(EXERCISE DESCRIPTION) Below are the records; tally the lines that include "newtheorem" and report only the total.

(Saved entries)
########
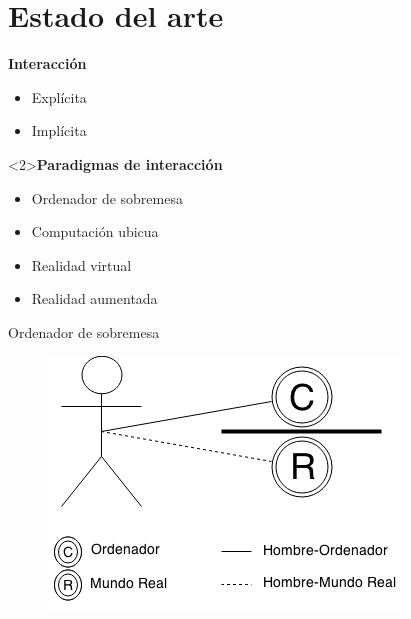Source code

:\section{Estado del arte}

\begin{slide}
  \begin{block}{\textbf{Interacción}}
    \begin{itemize}
      \item Explícita
      \item Implícita
    \end{itemize}
  \end{block}
  \begin{block}<2>{\textbf{Paradigmas de interacción}}
    \begin{itemize}
      \item Ordenador de sobremesa
      \item Computación ubicua
      \item Realidad virtual
      \item Realidad aumentada
    \end{itemize}
  \end{block}
\end{slide}

\begin{slide}
  Ordenador de sobremesa
  \begin{figure}[!h]
    \begin{center}
      \includegraphics[height=0.6\textheight]{img/IGU.png}
    \end{center}
  \end{figure}
\end{slide}

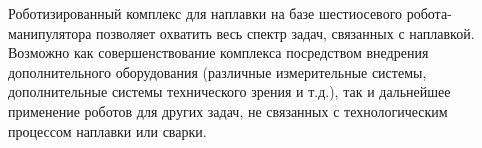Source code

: Роботизированный комплекс для наплавки на базе шестиосевого робота-манипулятора позволяет охватить весь спектр задач, связанных с наплавкой.
Возможно как совершенствование комплекса посредством внедрения дополнительного оборудования (различные измерительные системы, дополнительные системы технического зрения и т.д.), так и дальнейшее применение роботов для других задач, не связанных с технологическим процессом наплавки или сварки.
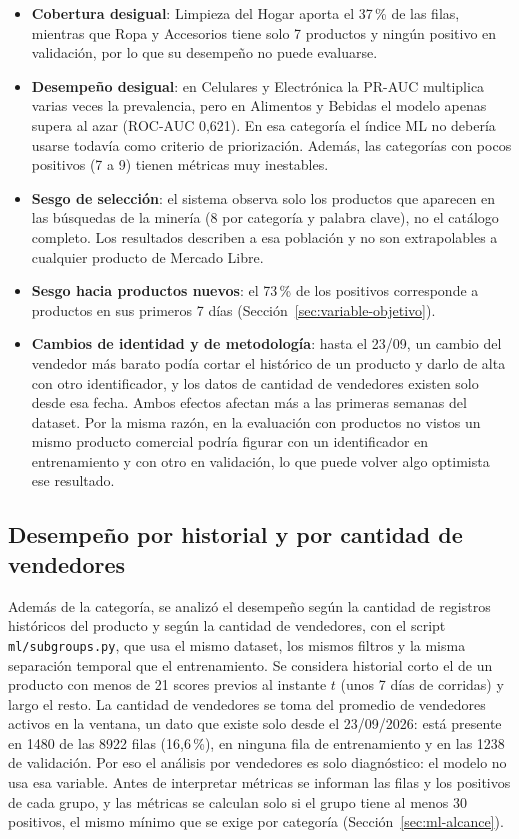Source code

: \begin{itemize}
	\item \textbf{Cobertura desigual}: Limpieza del Hogar aporta el 37\,\% de las filas, mientras que Ropa y Accesorios tiene solo 7 productos y ningún positivo en validación, por lo que su desempeño no puede evaluarse.
	\item \textbf{Desempeño desigual}: en Celulares y Electrónica la PR-AUC multiplica varias veces la prevalencia, pero en Alimentos y Bebidas el modelo apenas supera al azar (ROC-AUC 0,621). En esa categoría el índice ML no debería usarse todavía como criterio de priorización. Además, las categorías con pocos positivos (7 a 9) tienen métricas muy inestables.
	\item \textbf{Sesgo de selección}: el sistema observa solo los productos que aparecen en las búsquedas de la minería (8 por categoría y palabra clave), no el catálogo completo. Los resultados describen a esa población y no son extrapolables a cualquier producto de Mercado Libre.
	\item \textbf{Sesgo hacia productos nuevos}: el 73\,\% de los positivos corresponde a productos en sus primeros 7 días (Sección~\ref{sec:variable-objetivo}).
	\item \textbf{Cambios de identidad y de metodología}: hasta el 23/09, un cambio del vendedor más barato podía cortar el histórico de un producto y darlo de alta con otro identificador, y los datos de cantidad de vendedores existen solo desde esa fecha. Ambos efectos afectan más a las primeras semanas del dataset. Por la misma razón, en la evaluación con productos no vistos un mismo producto comercial podría figurar con un identificador en entrenamiento y con otro en validación, lo que puede volver algo optimista ese resultado.
\end{itemize}

\subsection*{Desempeño por historial y por cantidad de vendedores}\label{sec:ml-subgrupos}

Además de la categoría, se analizó el desempeño según la cantidad de registros históricos del producto y según la cantidad de vendedores, con el script \texttt{ml/subgroups.py}, que usa el mismo dataset, los mismos filtros y la misma separación temporal que el entrenamiento. Se considera historial corto el de un producto con menos de 21 scores previos al instante $t$ (unos 7 días de corridas) y largo el resto. La cantidad de vendedores se toma del promedio de vendedores activos en la ventana, un dato que existe solo desde el 23/09/2026: está presente en 1480 de las 8922 filas (16,6\,\%), en ninguna fila de entrenamiento y en las 1238 de validación. Por eso el análisis por vendedores es solo diagnóstico: el modelo no usa esa variable. Antes de interpretar métricas se informan las filas y los positivos de cada grupo, y las métricas se calculan solo si el grupo tiene al menos 30 positivos, el mismo mínimo que se exige por categoría (Sección~\ref{sec:ml-alcance}).

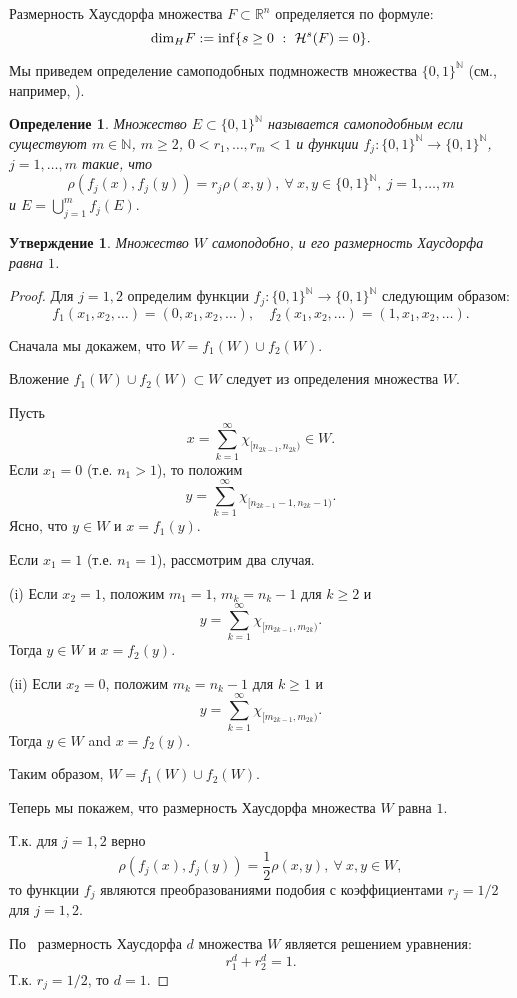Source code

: \documentclass[12pt]{article}
\newtheorem{prop}[thm]{Утверждение}
\newtheorem{dfn}[thm]{Определение}
\def\N{{\mathbb{N}}}
\begin{document}
Размерность Хаусдорфа множества  $F\subset \mathbb R^n$ определяется по формуле:
$${\rm dim}_H F := \inf\{ s\ge 0 \ : \ \mathcal H^s(F)=0\}.$$



 Мы приведем определение самоподобных подмножеств множества $\{0,1\}^\N$ (см., например, \cite{falconer1997techniques}).

\begin{dfn}
Множество $E\subset\{0,1\}^\N$ называется самоподобным если существуют $m\in\N$, $m\ge2$, $0< r_1, \dots, r_m<1$ и функции $f_j : \{0,1\}^\N \to \{0,1\}^\N$, $j=1,\dots, m$ такие, что 
$$\rho(f_j(x), f_j(y)) = r_j \rho(x,y), \ \forall \ x,y \in \{0,1\}^\N, \ j=1,\dots, m$$
и $E=\bigcup_{j=1}^m f_j(E).$
\end{dfn}


\begin{prop}
Множество $W$ самоподобно, и его размерность Хаусдорфа равна $1$.
\end{prop}

\begin{proof}
Для $j=1,2$ определим функции $f_j : \{0,1\}^\N \to \{0,1\}^\N$ следующим образом:
$$f_1(x_1, x_2, \dots)=(0, x_1, x_2, \dots), \quad f_2(x_1, x_2, \dots)=(1, x_1, x_2, \dots).$$

Сначала мы докажем, что $W=f_1(W)\cup f_2(W).$

Вложение $f_1(W)\cup f_2(W) \subset W$ следует из определения множества $W$.

Пусть
$$x=\sum_{k=1}^\infty \chi_{[n_{2k-1},n_{2k})}\in W.$$
 Если $x_1=0$ (т.е. $n_1>1$), то положим
 $$y=\sum_{k=1}^\infty \chi_{[n_{2k-1}-1,n_{2k}-1)}.$$
 Ясно, что $y\in W$ и $x=f_1(y)$.

 Если $x_1=1$ (т.е. $n_1=1$), рассмотрим два случая.

 (i) Если $x_2=1$, положим $m_1=1$, $m_k=n_k-1$ для $k\ge2$ и
 $$y=\sum_{k=1}^\infty \chi_{[m_{2k-1},m_{2k})}.$$
 Тогда $y\in W$ и $x=f_2(y)$.

 (ii) Если $x_2=0$, положим $m_k=n_k-1$ для $k\ge1$ и
 $$y=\sum_{k=1}^\infty \chi_{[m_{2k-1},m_{2k})}.$$
 Тогда $y\in W$ and $x=f_2(y)$.

 Таким образом, $W=f_1(W)\cup f_2(W).$

 Теперь мы покажем, что размерность Хаусдорфа множества $W$ равна $1$.

Т.к. для $j=1,2$ верно
 $$\rho(f_j(x),f_j(y))=\frac12\rho(x,y), \ \forall \ x, y \in W,$$
 то функции $f_j$ являются преобразованиями подобия с коэффициентами $r_j=1/2$ для $j=1,2$.


По~\cite[Теорема 9.3]{Edgar} размерность Хаусдорфа $d$ множества $W$ является решением уравнения:
$$ r_1^d+r_2^d=1.$$
Т.к. $r_j=1/2$, то
$d=1.$
\end{proof}
\end{document}
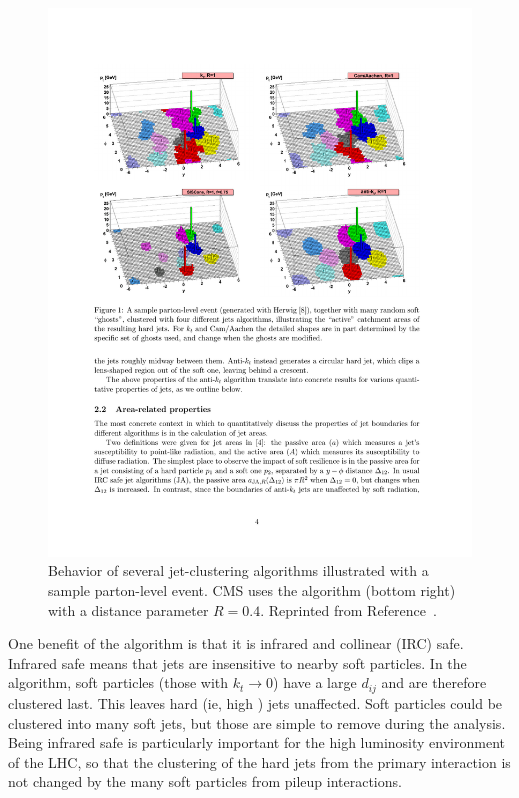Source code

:  \begin{figure}[h!]
	\centering
	\includegraphics[width=\linewidth]{Figures/EventReconstruction/jetAlgorithms.pdf}
       \caption[Behavior of several jet-clustering algorithms illustrated with a sample parton-level event.]
       {Behavior of several jet-clustering algorithms illustrated with a sample parton-level event. 
       CMS uses the \antikt algorithm (bottom right) with a distance parameter $R = 0.4$.
       Reprinted from Reference~\cite{antikt}.}
       \label{fig:jetAlgorithms}
\end{figure}
 
One benefit of the \antikt algorithm is that it is infrared and collinear (IRC) safe. Infrared safe means that \antikt jets are insensitive to nearby soft particles. In the \antikt algorithm, soft particles (those with $k_t \rightarrow 0$) have a large $d_{ij}$ and are therefore clustered last. This leaves hard (ie, high \pT) jets unaffected. Soft particles could be clustered into many soft jets, but those are simple to remove during the analysis. Being infrared safe is particularly important for the high luminosity environment of the LHC, so that the clustering of the hard jets from the primary interaction is not changed by the many soft particles from pileup interactions.

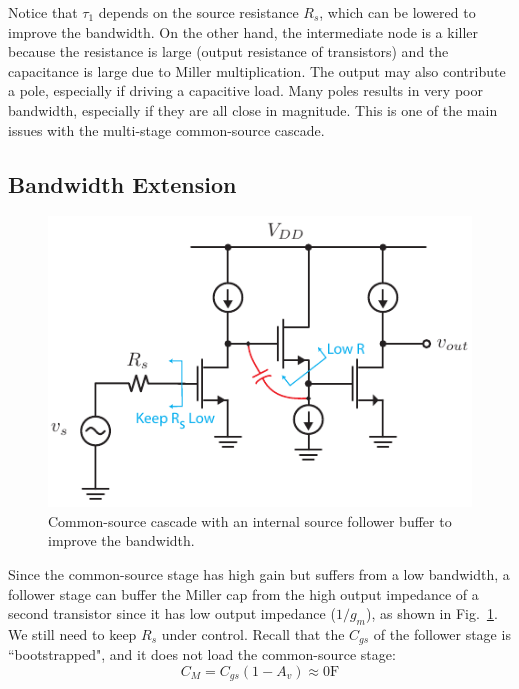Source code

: Notice that $\tau_1$ depends on the source resistance $R_s$, which can be lowered to improve the bandwidth.  On the other hand,  the intermediate node is a killer because the resistance is large (output resistance of transistors) and the capacitance is large due to Miller multiplication.   The output may also contribute a pole, especially if driving a capacitive load.  Many poles results in very poor bandwidth, especially if they are all close in magnitude.  This is one of the main issues with the multi-stage common-source cascade. 
 



\subsection{Bandwidth Extension}


\begin{figure}[tb]
\begin{center}
\includegraphics[scale=1]{55cs_cd_cs_casc}
\end{center}
\caption{Common-source cascade with an internal source follower buffer to improve the bandwidth.} \label{fig:55cs_cd_cs_casc}
\end{figure}

Since the common-source stage has high gain but suffers from a low bandwidth, a follower stage can buffer the Miller cap from the high output impedance of a second transistor since it has low output impedance ($1/g_m$), as shown in Fig.~\ref{fig:55cs_cd_cs_casc}.  We still need to keep $R_s$ under control.  Recall that the $C_{gs}$ of the follower stage is ``bootstrapped", and it does not load the common-source stage:
%
\begin{equation}
	C_M = C_{gs} (1 - A_v) \approx 0 \mathrm{F}
\end{equation}
%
########
(SOLUTION BELOW) 2